The paper investigates recognizing pneumonia in chest X-rays by training a classifier on synthetically generated CXRs produced by Nano Banana, testing its generalization on real-world datasets. A ResNet-50 model fine-tuned on cropped synthetic images achieves strong external validation metrics (AUROC up to 0.923 and 0.824; AUPR up to 0.913 and 0.900 on two datasets), demonstrating feasibility of synthetic data for medical AI development. The study highlights the importance of post-generation processing (cropping to remove watermarks) and shows that synthetic-data-trained models focus on clinically relevant lung regions, with additional analyses supporting discriminative feature learning. Nevertheless, limitations in prompt control, generalization to other domains, and regulatory/ethical considerations indicate that substantial validation and oversight are required before clinical deployment.

Abstract

We trained a classifier with synthetic chest X-ray (CXR) images generated by Nano Banana, the latest AI model for image generation and editing, released by Google. When directly applied to real-world CXRs having only been trained with synthetic data, the classifier achieved an AUROC of 0.923 (95% CI: 0.919 - 0.927), and an AUPR of 0.900 (95% CI: 0.894 - 0.907) in recognizing pneumonia in the 2018 RSNA Pneumonia Detection dataset (14,863 CXRs), and an AUROC of 0.824 (95% CI: 0.810 - 0.836), and an AUPR of 0.913 (95% CI: 0.904 - 0.922) in the Chest X-Ray dataset (5,856 CXRs).

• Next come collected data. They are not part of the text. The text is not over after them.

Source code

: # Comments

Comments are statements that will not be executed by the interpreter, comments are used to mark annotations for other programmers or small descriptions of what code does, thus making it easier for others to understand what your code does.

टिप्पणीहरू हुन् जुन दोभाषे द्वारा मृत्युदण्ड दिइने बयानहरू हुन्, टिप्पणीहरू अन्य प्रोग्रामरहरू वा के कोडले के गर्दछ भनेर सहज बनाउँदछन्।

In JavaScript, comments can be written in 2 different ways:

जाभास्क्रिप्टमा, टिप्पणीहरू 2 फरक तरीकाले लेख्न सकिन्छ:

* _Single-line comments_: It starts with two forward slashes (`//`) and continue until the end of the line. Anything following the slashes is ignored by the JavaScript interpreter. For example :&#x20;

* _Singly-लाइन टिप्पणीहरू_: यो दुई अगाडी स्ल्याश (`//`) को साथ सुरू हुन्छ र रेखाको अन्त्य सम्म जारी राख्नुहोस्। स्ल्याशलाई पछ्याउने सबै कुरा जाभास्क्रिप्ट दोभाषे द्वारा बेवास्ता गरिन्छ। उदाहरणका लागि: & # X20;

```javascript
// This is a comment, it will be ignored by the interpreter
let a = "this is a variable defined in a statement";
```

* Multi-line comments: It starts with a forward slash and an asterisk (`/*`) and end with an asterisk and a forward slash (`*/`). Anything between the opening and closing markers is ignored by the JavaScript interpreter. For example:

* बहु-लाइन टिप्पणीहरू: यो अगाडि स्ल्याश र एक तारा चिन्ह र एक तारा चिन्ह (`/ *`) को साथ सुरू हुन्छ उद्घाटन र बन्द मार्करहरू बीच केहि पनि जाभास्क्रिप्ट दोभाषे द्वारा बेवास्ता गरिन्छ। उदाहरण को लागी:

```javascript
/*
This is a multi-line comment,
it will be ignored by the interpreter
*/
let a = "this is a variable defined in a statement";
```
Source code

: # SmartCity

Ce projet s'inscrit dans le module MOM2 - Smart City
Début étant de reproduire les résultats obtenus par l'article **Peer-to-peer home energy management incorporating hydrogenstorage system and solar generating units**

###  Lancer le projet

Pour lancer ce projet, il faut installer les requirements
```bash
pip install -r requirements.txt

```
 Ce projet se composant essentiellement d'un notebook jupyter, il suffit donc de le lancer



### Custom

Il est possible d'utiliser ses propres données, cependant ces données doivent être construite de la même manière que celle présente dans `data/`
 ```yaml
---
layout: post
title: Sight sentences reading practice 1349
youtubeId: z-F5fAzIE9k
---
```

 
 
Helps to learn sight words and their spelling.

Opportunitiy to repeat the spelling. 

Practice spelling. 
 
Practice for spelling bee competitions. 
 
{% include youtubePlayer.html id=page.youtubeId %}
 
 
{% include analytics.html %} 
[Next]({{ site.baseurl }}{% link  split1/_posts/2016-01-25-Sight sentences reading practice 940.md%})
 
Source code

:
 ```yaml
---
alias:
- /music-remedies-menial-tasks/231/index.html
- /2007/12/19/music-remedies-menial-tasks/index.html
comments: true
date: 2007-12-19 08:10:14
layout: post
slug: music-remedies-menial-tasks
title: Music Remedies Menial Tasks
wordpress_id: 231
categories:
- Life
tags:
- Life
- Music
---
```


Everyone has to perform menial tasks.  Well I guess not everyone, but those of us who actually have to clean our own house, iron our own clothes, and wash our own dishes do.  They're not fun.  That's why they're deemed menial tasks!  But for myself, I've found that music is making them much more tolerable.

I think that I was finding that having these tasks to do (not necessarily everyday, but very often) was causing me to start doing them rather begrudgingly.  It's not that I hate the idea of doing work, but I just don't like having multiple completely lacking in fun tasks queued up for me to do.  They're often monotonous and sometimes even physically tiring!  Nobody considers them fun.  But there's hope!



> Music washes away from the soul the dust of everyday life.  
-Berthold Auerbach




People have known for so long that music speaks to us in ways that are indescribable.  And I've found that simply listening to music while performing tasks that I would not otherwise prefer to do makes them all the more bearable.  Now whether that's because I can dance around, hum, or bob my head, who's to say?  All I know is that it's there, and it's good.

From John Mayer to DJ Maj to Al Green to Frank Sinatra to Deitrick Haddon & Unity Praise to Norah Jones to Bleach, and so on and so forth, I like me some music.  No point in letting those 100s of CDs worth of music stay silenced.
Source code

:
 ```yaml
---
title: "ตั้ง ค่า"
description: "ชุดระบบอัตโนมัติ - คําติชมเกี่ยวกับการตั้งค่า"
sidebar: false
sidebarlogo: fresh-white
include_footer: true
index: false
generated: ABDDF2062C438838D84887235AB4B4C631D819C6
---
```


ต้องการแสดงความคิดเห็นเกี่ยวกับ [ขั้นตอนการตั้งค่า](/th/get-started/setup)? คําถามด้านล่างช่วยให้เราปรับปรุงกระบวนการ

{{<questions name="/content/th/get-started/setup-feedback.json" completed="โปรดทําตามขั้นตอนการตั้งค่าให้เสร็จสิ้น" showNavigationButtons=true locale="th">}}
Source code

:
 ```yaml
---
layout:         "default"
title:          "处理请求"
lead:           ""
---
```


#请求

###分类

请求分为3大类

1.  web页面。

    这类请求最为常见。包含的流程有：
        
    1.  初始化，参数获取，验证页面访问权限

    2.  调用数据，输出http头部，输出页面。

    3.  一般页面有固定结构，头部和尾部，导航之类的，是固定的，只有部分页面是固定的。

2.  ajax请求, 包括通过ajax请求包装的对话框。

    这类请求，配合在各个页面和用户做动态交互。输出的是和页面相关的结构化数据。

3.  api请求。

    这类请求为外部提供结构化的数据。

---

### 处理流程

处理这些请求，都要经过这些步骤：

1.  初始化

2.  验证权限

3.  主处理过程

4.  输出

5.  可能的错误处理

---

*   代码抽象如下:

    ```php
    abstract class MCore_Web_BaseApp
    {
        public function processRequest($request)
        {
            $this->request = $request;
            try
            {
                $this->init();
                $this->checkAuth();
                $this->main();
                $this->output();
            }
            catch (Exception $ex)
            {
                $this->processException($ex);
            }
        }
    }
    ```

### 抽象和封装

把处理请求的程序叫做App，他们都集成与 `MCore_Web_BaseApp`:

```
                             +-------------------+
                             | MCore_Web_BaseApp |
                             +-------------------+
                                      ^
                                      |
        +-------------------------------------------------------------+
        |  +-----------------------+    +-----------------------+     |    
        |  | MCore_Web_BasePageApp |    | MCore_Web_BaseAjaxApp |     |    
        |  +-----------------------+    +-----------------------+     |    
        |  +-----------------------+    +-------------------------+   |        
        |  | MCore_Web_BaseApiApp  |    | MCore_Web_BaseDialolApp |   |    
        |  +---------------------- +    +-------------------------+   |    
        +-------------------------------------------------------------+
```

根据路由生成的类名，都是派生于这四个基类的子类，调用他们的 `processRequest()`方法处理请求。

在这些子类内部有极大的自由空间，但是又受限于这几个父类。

These external validation results on real-world data demonstrate the feasibility of this approach and suggest potential for synthetic data in medical AI development. Nonetheless, several limitations remain at present, including challenges in prompt design for controlling the diversity of synthetic CXR data and the requirement for post-processing to ensure alignment with real-world data. However, the growing sophistication and accessibility of medical intelligence will necessitate substantial validation, regulatory approval, and ethical oversight prior to clinical translation.

Paper Structure

This paper contains 5 sections, 4 figures.

Figures (4)

  • Figure 1: Examples of text-conditional generation of chest radiographs. The top row (1-5) shows synthesized samples of pneumonia, while the bottom row (6-10) depicts healthy subjects. The generated images exhibit diversity across multiple factors including sex, anatomical structures, and medical artifacts. After generation, all images were cropped to remove watermarks and irrelevant regions.
  • Figure 2: Performance comparison between the models fine-tuned on raw CXRs generated by Nano Banana (light blue) , on cropped Nano Banana CXRs (dark blue), and on RoentGen-v2 generated CXRs (yellow) based on AUROC (A, C) and AUPR (B, D). We conducted evaluation separately on the Chest X-Ray dataset (n=5,856) and the 2018 RSNA Pneumonia Detection Challenge dataset (n=14,863). The baselines in AUPR graphs indicate the proportion of pneumonia cases in the dataset.
  • Figure 3: Uniform Manifold Approximation and Projection (UMAP) visualization of features extracted from the classifier fine-tuned on cropped Nano Banana CXRs, on raw synthetic CXRs generated by Nano Banana, on RoentGen-v2 generated synthetic CXRs, and pre-trained on ImageNet (no fine-tuning). We conducted evaluation separately on the Chest X-Ray dataset (n=5,856) and the 2018 RSNA Pneumonia Detection Challenge dataset (n=14,863). For each feature set, we performed K-means clustering and report the resulting classification Accuracy (Acc) and adjusted Rand index (ARI).
  • Figure 4: Grad-CAM visualization of the feature map of the last convolutional layer before the classification head. A: original image; B: fine-tuned on cropped CXRs generated by Nano Banana; C: on raw Nana Banana-generated CXRs; and D: on CXRs generated by RoentGen-v2.